I'd be very cross OP. You could return the call, perhaps when it's 1am where she is.

I think it's incredibly lazy and rude of her to not think through what time it is in the country you're ringing. I'm really not sure I would believe that she simply didn't think of the time? It literally didn't occur to her? I bet it was just convenient to her to call at that time.

I hope you get a chance for a lie-in tomorrow?

Are you for fecking real?

Heyhoitsme · 27/12/2022 17:31

Treat yourself to an afternoon nap. These things happen.

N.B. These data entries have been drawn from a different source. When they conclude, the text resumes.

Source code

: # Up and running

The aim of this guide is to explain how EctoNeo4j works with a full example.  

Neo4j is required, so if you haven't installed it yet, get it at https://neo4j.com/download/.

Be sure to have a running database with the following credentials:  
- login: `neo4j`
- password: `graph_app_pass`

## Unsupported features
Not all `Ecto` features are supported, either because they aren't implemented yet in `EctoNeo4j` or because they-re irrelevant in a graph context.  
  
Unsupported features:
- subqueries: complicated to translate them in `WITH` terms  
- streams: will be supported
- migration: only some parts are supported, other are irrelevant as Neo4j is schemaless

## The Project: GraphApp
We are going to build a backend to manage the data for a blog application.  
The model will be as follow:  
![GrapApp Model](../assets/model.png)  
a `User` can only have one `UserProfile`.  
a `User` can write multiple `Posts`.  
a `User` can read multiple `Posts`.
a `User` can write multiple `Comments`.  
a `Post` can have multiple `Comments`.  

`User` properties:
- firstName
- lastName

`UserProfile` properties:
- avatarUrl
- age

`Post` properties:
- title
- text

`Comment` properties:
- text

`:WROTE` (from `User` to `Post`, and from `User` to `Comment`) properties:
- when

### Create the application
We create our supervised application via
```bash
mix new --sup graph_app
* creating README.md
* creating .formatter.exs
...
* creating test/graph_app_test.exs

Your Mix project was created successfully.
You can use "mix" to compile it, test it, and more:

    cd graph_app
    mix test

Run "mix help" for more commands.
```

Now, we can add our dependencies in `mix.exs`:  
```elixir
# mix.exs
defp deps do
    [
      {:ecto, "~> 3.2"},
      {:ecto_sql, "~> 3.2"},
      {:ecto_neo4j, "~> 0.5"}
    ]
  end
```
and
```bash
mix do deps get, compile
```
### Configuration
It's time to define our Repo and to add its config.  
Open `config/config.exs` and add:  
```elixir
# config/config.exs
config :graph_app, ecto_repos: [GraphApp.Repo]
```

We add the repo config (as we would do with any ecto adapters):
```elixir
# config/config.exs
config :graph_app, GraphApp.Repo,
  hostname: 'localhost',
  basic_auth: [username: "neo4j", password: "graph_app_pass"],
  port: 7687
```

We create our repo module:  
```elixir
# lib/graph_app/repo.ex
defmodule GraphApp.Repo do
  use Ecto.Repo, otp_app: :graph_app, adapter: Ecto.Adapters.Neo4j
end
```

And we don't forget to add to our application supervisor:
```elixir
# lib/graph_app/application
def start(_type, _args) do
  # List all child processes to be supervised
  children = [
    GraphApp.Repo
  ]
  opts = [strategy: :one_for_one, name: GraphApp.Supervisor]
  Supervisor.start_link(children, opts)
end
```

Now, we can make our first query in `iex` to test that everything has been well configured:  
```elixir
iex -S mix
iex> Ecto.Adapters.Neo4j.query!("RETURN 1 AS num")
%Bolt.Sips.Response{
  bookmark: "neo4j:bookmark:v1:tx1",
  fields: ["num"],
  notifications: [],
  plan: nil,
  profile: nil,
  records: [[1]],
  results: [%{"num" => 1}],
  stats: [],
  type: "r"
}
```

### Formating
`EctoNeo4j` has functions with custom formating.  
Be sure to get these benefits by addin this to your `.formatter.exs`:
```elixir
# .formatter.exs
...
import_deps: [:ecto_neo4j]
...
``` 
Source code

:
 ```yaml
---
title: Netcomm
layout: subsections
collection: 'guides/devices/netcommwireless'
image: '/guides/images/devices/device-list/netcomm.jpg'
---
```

Ineedtosleep79 · 27/12/2022 17:32

Nope. Unless someone is dying YANBU. Hardly any excuses to wake someone up at 6am. I would never speak to her again 😂. Try again tomorrow OP it is a new day x

Zazazoolly · 27/12/2022 17:37

Tell him to put it on silent. Nobody has to be available 24/7.

Bpdqueen · 27/12/2022 17:43

Furious no, slightly annoyed maybe. Also why are so many people putting their phones on silent at night what if there's an emergency

Penny1979 · 27/12/2022 17:44

Thoughtless 💯 agree. Not worth being too annoyed at especially if you hardly hear from her anyway. If she regularly called at that kind of time then that's a different matter. Maybe if hubby has work where his phone could ring 24/7 some ear plugs may be the solution.

MysteryBelle · 27/12/2022 17:56

YABU for using the word ‘furious’. It automatically makes people take the other side because it smacks of overreaction and uncontrolled emotion and this site is pure logic, reason, and calm.

CocoFifi · 27/12/2022 18:00

Isn’t Christmas meant to be about family and loved ones. Not the best hour to call, I agree, but easy to have a nap later in the day.

T1Dmama · 27/12/2022 18:05

Tell husband to put night settings on .. you can literally select certain numbers that the phone sounds for.. and others will be silenced. I allow only my mum and nan to call and my daughters medical alarms… everything else is silenced

Lottiesnanny · 27/12/2022 18:05

My son lives in Brisbane Australia. I wouldn’t care what time of the night or day he rang me. I would just be really happy to get a call from him.